Purmamarca vibró en la primera edición del Purma Folk
Lo que prometía ser una tarde tradicional al pie del Cerro de los Siete Colores terminó convirtiéndose en una postal inolvidable de identidad y fiesta popular. El pasado viernes 6 de febrero, Purmamarca vivió la primera edición del festival Purma Folk, y lo hizo con un mensaje claro: la cultura en la Quebrada no se suspende, se reinventa.
La jornada, organizada por la Municipalidad de Purmamarca con entrada libre y gratuita, convocó a vecinos, familias y turistas de distintos puntos del país en la Plaza 9 de Julio. Pero cuando la lluvia apareció, lejos de apagarse el entusiasmo, el festival tomó otro rumbo: el público acompañó el traslado a un espacio cubierto y la celebración continuó con más fuerza.
De plaza a peña: una fiesta que no se apagó
La logística cambió sobre la marcha, pero el espíritu del evento se mantuvo intacto. El nuevo escenario se transformó rápidamente en una peña masiva, donde la cercanía con los artistas, el baile y el clima de euforia sostuvieron el pulso de la jornada.
En lugar de dispersarse, la gente se quedó, cantó, zapateó y convirtió la lluvia en un condimento inesperado: una especie de mística colectiva que terminó potenciando el encuentro.
Una grilla con potencia quebradeña
El Purma Folk contó con una programación artística que combinó figuras reconocidas y talentos locales, encabezada por:
Tomás Lipán, Las 4 Cuerdas, Wara Calpanchay, Oriana Reyes, Zamba Azul, Alexander Cruz, Hermanos Arjonas, Ciro Jerez y Diableros de la Peña.
Cada presentación fue acompañada por un público que respondió con aplausos, coros y carnavalitos que se estiraron como si el tiempo se hubiera detenido.

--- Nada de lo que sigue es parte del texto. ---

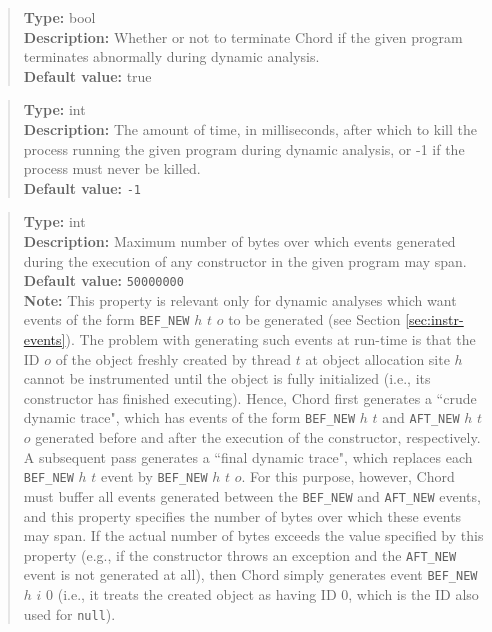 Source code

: \begin{quote}
{\bf Type:} bool \\
{\bf Description:} Whether or not to terminate Chord if the given program terminates abnormally during dynamic analysis. \\
{\bf Default value:} true
\end{quote}

\begin{quote}
{\bf Type:} int  \\
{\bf Description:} The amount of time, in milliseconds, after which to kill the process running the given program during dynamic analysis, or -1 if the process must never be killed. \\
{\bf Default value:} {\tt -1}
\end{quote}

\begin{quote}
{\bf Type:} int \\
{\bf Description:} Maximum number of bytes over which events generated during the execution of any constructor in the given program may span. \\
{\bf Default value:} {\tt 50000000} \\
{\bf Note:} This property is relevant only for dynamic analyses which want events of the form {\tt BEF\_NEW} $h$ $t$ $o$ to be generated (see Section \ref{sec:instr-events}).  The problem with generating such events at run-time is that the ID $o$ of the object freshly created by thread $t$ at object allocation site $h$ cannot be instrumented until the object is fully initialized (i.e., its constructor has finished executing).  Hence, Chord first generates a ``crude dynamic trace", which has events of the form {\tt BEF\_NEW} $h$ $t$ and {\tt AFT\_NEW} $h$ $t$ $o$ generated before and after the execution of the constructor, respectively.  A subsequent pass generates a ``final dynamic trace", which replaces each {\tt BEF\_NEW} $h$ $t$ event by {\tt BEF\_NEW} $h$ $t$ $o$.  For this purpose, however, Chord must buffer all events generated between the {\tt BEF\_NEW} and {\tt AFT\_NEW} events, and this property specifies the number of bytes over which these events may span.  If the actual number of bytes exceeds the value specified by this property (e.g., if the constructor throws an exception and the {\tt AFT\_NEW} event is not generated at all), then Chord simply generates event {\tt BEF\_NEW} $h$ $i$ $0$ (i.e., it treats the created object as having ID 0, which is the ID also used for {\tt null}). 
\end{quote}

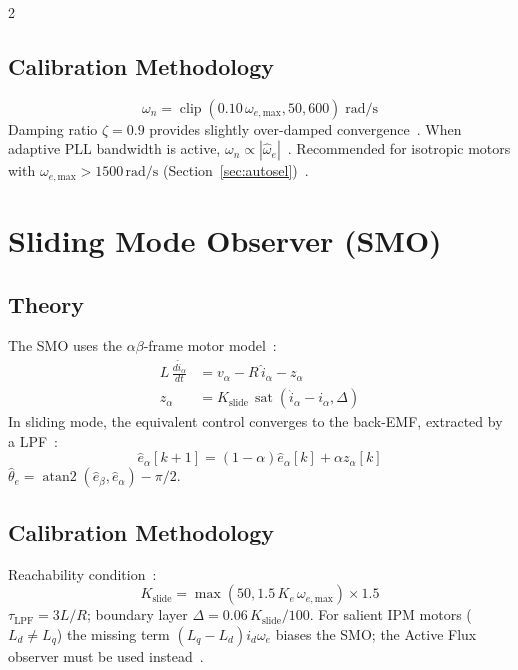 \documentclass[10pt,twoside,a4paper]{article}
\newcommand{\est}[1]{\hat{#1}}
\newcommand{\ddt}[1]{\frac{d#1}{dt}}
\newcommand{\clip}{\operatorname{clip}}
\newcommand{\sat}{\operatorname{sat}}
\begin{document}
\begin{multicols}{2}
\subsection{Calibration Methodology}

\begin{equation}
  \omega_n=\clip\!\left(0.10\,\omega_{e,\text{max}},50,600\right)\;\text{rad/s}
\end{equation}
Damping ratio $\zeta=0.9$ provides slightly over-damped convergence~\cite{lorenz1994}.
When adaptive PLL bandwidth is active, $\omega_n\propto|\est\omega_e|$~\cite{lorenz1994}.
Recommended for isotropic motors with $\omega_{e,\text{max}}>1500\,\text{rad/s}$
(Section~\ref{sec:autosel})~\cite{bose2002,schroedl1996}.

\newpage
\section{Sliding Mode Observer (SMO)}\label{sec:smo}

\subsection{Theory}

The SMO uses the $\alpha\beta$-frame motor model~\cite{lascu2000,utkin2009}:
\begin{align}
  L\,\ddt{\est{i}_\alpha} &= v_\alpha - R\,\est{i}_\alpha - z_\alpha\\
  z_\alpha &= K_\text{slide}\,\sat(\est{i}_\alpha - i_\alpha,\Delta)
\end{align}
In sliding mode, the equivalent control converges to the back-EMF, extracted by
a LPF~\cite{lascu2000,levant1993}:
\begin{equation}
  \est{e}_\alpha[k+1]=(1-\alpha)\est{e}_\alpha[k]+\alpha z_\alpha[k]
\end{equation}
$\est\theta_e=\operatorname{atan2}(\est{e}_\beta,\est{e}_\alpha)-\pi/2$.

\subsection{Calibration Methodology}

Reachability condition~\cite{lascu2000,utkin2009}:
\begin{equation}
  K_\text{slide}=\max\!\left(50,1.5\,K_e\,\omega_{e,\text{max}}\right)\times1.5
\end{equation}
$\tau_\text{LPF}=3L/R$; boundary layer $\Delta=0.06\,K_\text{slide}/100$.
For salient IPM motors ($L_d\neq L_q$) the missing term $(L_q-L_d)i_d\omega_e$
biases the SMO; the Active Flux observer must be used instead~\cite{xu1998,boldea2008}.


\end{multicols}
\end{document}
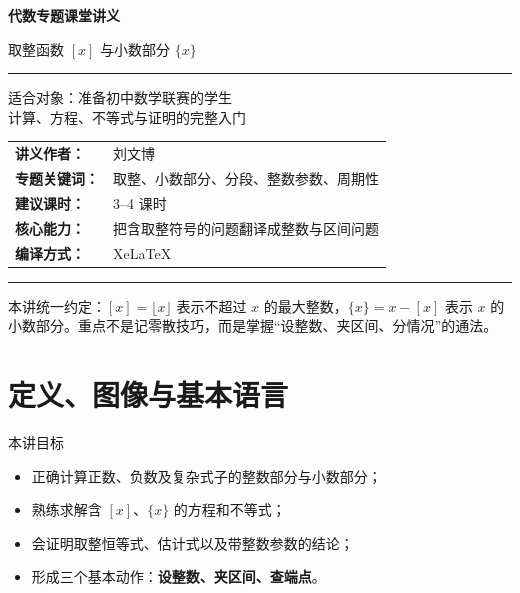 \documentclass[11pt,a4paper,fontset=fandol]{ctexart}
\theoremstyle{formaltheorem}
\theoremstyle{formalexample}
\begin{document}
\thispagestyle{empty}
\begin{titlepage}
\centering\vspace*{0.9cm}
\begin{tcolorbox}[enhanced,width=0.92\textwidth,colback=white,colframe=mainblue,boxrule=1pt,arc=0mm,left=6mm,right=6mm,top=8mm,bottom=8mm]
\centering
{\fontsize{24}{30}\selectfont\bfseries 代数专题课堂讲义\par}
\vspace{0.7cm}
{\fontsize{18}{23}\selectfont 取整函数 $[x]$ 与小数部分 $\{x\}$\par}
\vspace{1cm}\color{rulegray}\rule{0.72\textwidth}{0.7pt}\par\vspace{0.9cm}
\begin{tcolorbox}[colback=lightblue,colframe=mainblue,width=0.84\textwidth,boxrule=1pt]
\centering
{\Large 适合对象：准备初中数学联赛的学生}\\[0.4em]
{\large 计算、方程、不等式与证明的完整入门}
\end{tcolorbox}
\vspace{1.1cm}
\renewcommand{\arraystretch}{1.42}
\begin{tabular}{>{\bfseries}p{3.2cm}p{8.2cm}}
讲义作者： & 刘文博 \\
专题关键词： & 取整、小数部分、分段、整数参数、周期性 \\
建议课时： & 3--4 课时 \\
核心能力： & 把含取整符号的问题翻译成整数与区间问题 \\
编译方式： & XeLaTeX
\end{tabular}
\vspace{1cm}\color{rulegray}\rule{0.72\textwidth}{0.7pt}\par\vspace{0.7cm}
{\normalsize 本讲统一约定：$[x]=\lfloor x\rfloor$ 表示不超过 $x$ 的最大整数，$\{x\}=x-[x]$ 表示 $x$ 的小数部分。重点不是记零散技巧，而是掌握“设整数、夹区间、分情况”的通法。\par}
\vspace{0.5cm}{\large \today\par}
\end{tcolorbox}
\end{titlepage}

\pagestyle{plain}\tableofcontents\newpage
\pagestyle{fancy}

\section{定义、图像与基本语言}
\begin{goalbox}{本讲目标}
\begin{itemize}
  \item 正确计算正数、负数及复杂式子的整数部分与小数部分；
  \item 熟练求解含 $[x]$、$\{x\}$ 的方程和不等式；
  \item 会证明取整恒等式、估计式以及带整数参数的结论；
  \item 形成三个基本动作：\textbf{设整数、夹区间、查端点}。
\end{itemize}
\end{goalbox}
\end{document}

“Una postal de unión y cultura”
El intendente Humberto López destacó la respuesta de la gente y el valor simbólico de esta primera edición:
“Esta primera edición tuvo una mística especial que superó lo que imaginábamos. La lluvia, lejos de opacar la fiesta, nos regaló una postal de unión increíble. Ver a turistas y purmamarqueños bailando juntos bajo techo, sin irse, demuestra que Purmamarca no es solo un paisaje para la foto, sino un pueblo con una cultura viva que la gente elige y abraza”.
Reconocimiento a Wara Calpanchay
Uno de los momentos más emotivos de la jornada fue el homenaje realizado a la artista local Wara Calpanchay, quien recibió una distinción especial por parte del Municipio.
El reconocimiento celebró su trayectoria y su reciente consagración en el escenario de Cosquín, destacando su rol como embajadora de la cultura quebradeña y referente de nuevas generaciones del folclore.
Un festival que llegó para quedarse
El balance de esta primera edición fue más que positivo. La respuesta del público, la organización y la energía colectiva confirmaron lo que muchos ya sospechaban: el Purma Folk no fue un evento aislado, sino el nacimiento de una tradición nueva.
En febrero, cuando Purmamarca ya brilla por su turismo, el festival sumó un elemento clave: un motivo cultural para quedarse, para volver, para vivir el pueblo más allá de la postal.
Y si la primera edición pudo con la lluvia, todo indica que el futuro del Purma Folk será, como su gente, imparable.